The blind spot of "democratization of AI" occurs when a new concept is created throughout the society, including business. It takes time before a new concept can be broken down into an interface specification from a perspective such as object-oriented analysis, and code that conforms to the interface specification can be implemented. There will always be some difference between the new AI created in this way and the AI already "democratized".

In a more realistic perspective, casual users who are just waiting for the AI to be "democratized" will always fall behind. On the contrary, those who can create new concepts and new AIs with PoC will always continue to have a leading advantage in the market where AI is the main topic. Hiding behind the "democratic" movement of "AI democratization" is the dry reality of "capitalist" competition.

The basic theme in my PoC is a Lifehack, which is any technique that reduces the burden of our life and make it easier to control, or more convenient. Considering that many lifehack solutions are technological and obviously product design and development technology are kind of *life* which can be *hacked*, lifehack itself also can be purpose of lifehack. Because of this *Autologie*, a seemingly endless round of my PoC and technological prototypes is rotary driven by *Selbstreferenz* to repeat *lifehack of lifehack* cyclically.

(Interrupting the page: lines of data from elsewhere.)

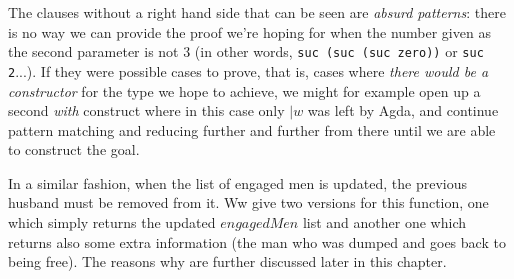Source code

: {The clauses without a right hand side that can be seen are \emph{absurd patterns}: there is no way we can provide the proof we're hoping for when the number given as the second parameter is not 3 (in other words, \texttt{suc (suc (suc zero))} or \texttt{suc 2}...). If they were possible cases to prove, that is, cases where \emph{there would be a constructor} for the type we hope to achieve, we might for example open up a second \emph{with} construct where in this case only $| w$ was left by Agda, and continue pattern matching and reducing further and further from there until we are able to construct the goal.

In a similar fashion, when the list of engaged men is updated, the previous husband must be removed from it. Ww give two versions for this function, one which simply returns the updated $engagedMen$ list and another one which returns also some extra information (the man who was dumped and goes back to being free). The reasons why are further discussed later in this chapter.

}
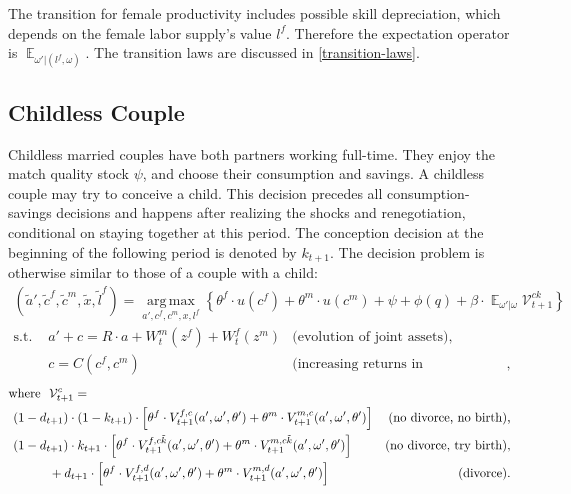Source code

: \documentclass[12pt,letter]{article}
\DeclareMathOperator*{\argmax}{\mathrm{arg\,max}}
\DeclareMathOperator{\E}{\mathbb{E}}
\begin{document}
The transition for female productivity includes possible skill depreciation, which depends on the female labor supply's value $l^f$. Therefore the expectation operator is $\E_{\omega'|(l^f,\omega)}$. The transition laws are discussed in \ref{transition-laws}.

\subsection{Childless Couple}

Childless married couples have both partners working full-time. They enjoy the match quality stock $\psi$, and choose their consumption and savings. A childless couple may try to conceive a child. This decision precedes all consumption-savings decisions and happens after realizing the shocks and renegotiation, conditional on staying together at this period. The conception decision at the beginning of the following period is denoted by $k_{t+1}$. The decision problem is otherwise similar to those of a couple with a child:
\begin{align}(\tilde a',\tilde c^f,\tilde c^m,\tilde x,\tilde l^f)  = \argmax\limits_{a',c^f,c^m,x,l^f} \left\{\theta^f \cdot u(c^f) + \theta^m\cdot u(c^m) + \psi + \phi(q) + \beta\cdot \E_{\omega'|\omega} \mathcal{V}^{ck}_{t+1}\right\}
 \end{align}
\vspace{-2em}
\begin{align*}
\text{s.t. \ } & a' + c = R\cdot a  + W^m_t(z^f) + W^f_t(z^m) & \text{(evolution of joint assets)},\\
                    & c =C(c^f,c^m) & \text{(increasing returns in consumption)},
\end{align*}
\vspace{-2em}
\begin{align*}
\text{where \ } &   \mathcal{V}^{c}_{t+1} = \\
&  \hspace{-1cm} (1-d_{t+1})\cdot (1-k_{t+1})\cdot  \left[ \theta^f \cdot V^{f,c}_{t+1}(a',\omega',\theta') +  \theta^m \cdot V^{m,c}_{t+1}(a',\omega',\theta')\right]  & \text{(no divorce, no birth),} \\
&\hspace{-1cm} (1-d_{t+1})\cdot k_{t+1}\cdot  \left[ \theta^f \cdot V^{f,c\tilde{k}}_{t+1}(a',\omega',\theta') +  \theta^m \cdot V^{m,c\tilde{k}}_{t+1}(a',\omega',\theta')\right]  & \text{(no divorce, try birth),} \\
& + d_{t+1}\cdot  \left[ \theta^f \cdot V^{f,d}_{t+1}(a',\omega',\theta') +  \theta^m \cdot V^{m,d}_{t+1}(a',\omega',\theta')\right] & \text{(divorce).}
\end{align*}
\end{document}
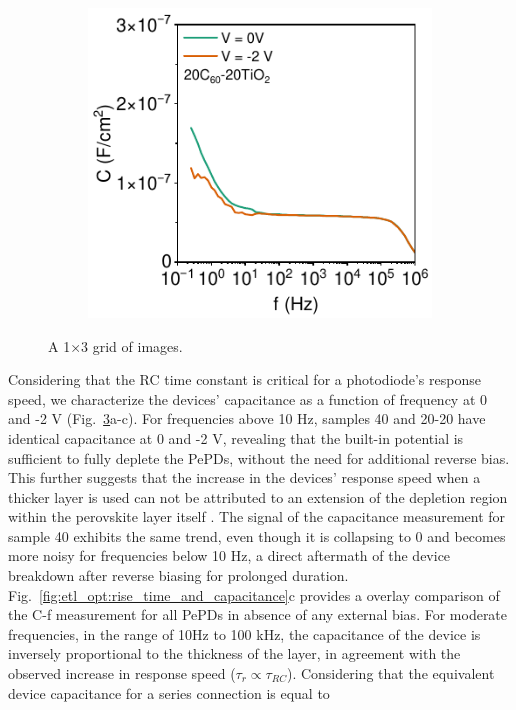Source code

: \begin{figure}[htbp]
\begin{subfigure}{0.32\textwidth}
        \caption{}
        \label{}
    \end{subfigure}
    \hfill
    \begin{subfigure}{0.32\textwidth}
        \centering
        \includegraphics[width=\textwidth]{chapters/transport_layers/images/Cf_20_20.pdf}
        \caption{}
        \label{}
    \end{subfigure}
    
    \caption{A 1×3 grid of images.}
    \label{fig:etl_opt:cf_all}
\end{figure}



Considering that the RC time constant is critical for a photodiode's response speed, we characterize the devices' capacitance as a function of frequency at 0 and -2 V (Fig.~\ref{fig:etl_opt:cf_all}a-c). For frequencies above 10 Hz, samples 40 and 20-20 have identical capacitance at 0 and -2 V, revealing that the built-in potential is sufficient to fully deplete the PePDs, without the need for additional reverse bias. This further suggests that the increase in the devices' response speed when a thicker  layer is used can not be attributed to an extension of the depletion region within the perovskite layer itself \cite{Goushcha2017OnPhotodiodes}. The signal of the capacitance measurement for sample 40 exhibits the same trend, even though it is collapsing to 0 and becomes more noisy for frequencies below 10 Hz, a direct aftermath of the device breakdown after reverse biasing for prolonged duration. Fig.~\ref{fig:etl_opt:rise_time_and_capacitance}c provides a overlay comparison of the C-f measurement for all PePDs in absence of any external bias. For moderate frequencies, in the range of 10Hz to 100 kHz, the capacitance of the device is inversely proportional to the thickness of the  layer, in agreement with the observed increase in response speed ($\tau_r \propto \tau_{RC}$). Considering that the equivalent device capacitance for a series connection is equal to 
 

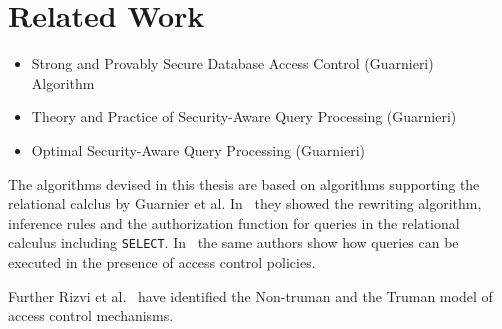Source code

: \section{Related Work}

\begin{itemize}
	\item Strong and Provably Secure Database Access Control (Guarnieri) \\
	Algorithm
	\item Theory and Practice of Security-Aware Query Processing (Guarnieri) 
	\item Optimal Security-Aware Query Processing (Guarnieri)
\end{itemize}

The algorithms devised in this thesis are based on algorithms supporting the relational calclus by Guarnier et al. In~\cite{guarnieri2016strong} they showed the rewriting algorithm, inference rules and the authorization function for queries in the relational calculus including \texttt{SELECT}.
%
In~\cite{guarnieri2014optimal} the same authors show how queries can be executed in the presence of access control policies.

Further Rizvi et al.~\cite{rizvi2004extending} have identified the Non-truman and the Truman model of access control mechanisms.

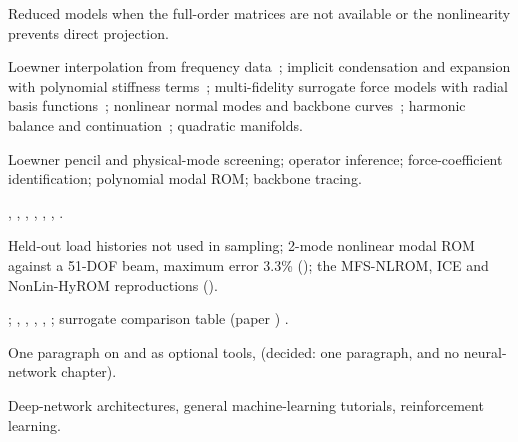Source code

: \begin{description}[style=nextline,leftmargin=1em]
\item[Focus] Reduced models when the full-order matrices are not available or the nonlinearity prevents direct projection.
\item[Mathematics] Loewner interpolation from frequency data~\cite{mayo2007loewner}; implicit condensation and expansion with polynomial stiffness terms~\cite{hollkamp2008ice}; multi-fidelity surrogate force models with radial basis functions~\cite{he2023mfsnlrom}; nonlinear normal modes and backbone curves~\cite{kerschen2009nnm}; harmonic balance and continuation~\cite{keller1977}; quadratic manifolds.
\item[Algorithm] Loewner pencil and physical-mode screening; operator inference; force-coefficient identification; polynomial modal ROM; backbone tracing.
\item[Implementation] , , , , , , .
\item[Verification] Held-out load histories not used in sampling; 2-mode nonlinear modal ROM against a 51-DOF beam, maximum error 3.3\% \have{} (); the MFS-NLROM, ICE and NonLin-HyROM reproductions \have{} ().
\item[Figures and tables] ; , , , ,  \have{}; surrogate comparison table (paper ) \have{}.
\item[Note on neural models] One paragraph on  and  as optional tools, (decided: one paragraph, and no neural-network chapter).
\item[Exclusions] Deep-network architectures, general machine-learning tutorials, reinforcement learning.
\end{description}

In this problem setting and *recursive* solutions, this repository is functionally differentiated by compositions such as information collection, searching optimal solution, and focus booster. Each function can be considered an integral component of lifehack solutions. These tools make it possible to efficiency the process of contemplation and accelerate our brain, enabling provisions for the developments of other tools in this repository. All code, implemented as in an algorithm of machine learning or data science, reflects the concept of proof of concept(PoC).

As part of prototyping, this repository publishes a special machine learning library, Accel-Brain-Base.

`accel-brain-base`

is a basic library of the Deep Learning for rapid development at low cost. This library makes it possible to design and implement deep learning, which must be configured as a complex system or a System of Systems, by combining a plurality of functionally differentiated modules such as a Restricted Boltzmann Machine(RBM), Deep Boltzmann Machines(DBMs), a Stacked-Auto-Encoder, an Encoder/Decoder based on Long Short-Term Memory(LSTM), and a Convolutional Auto-Encoder(CAE).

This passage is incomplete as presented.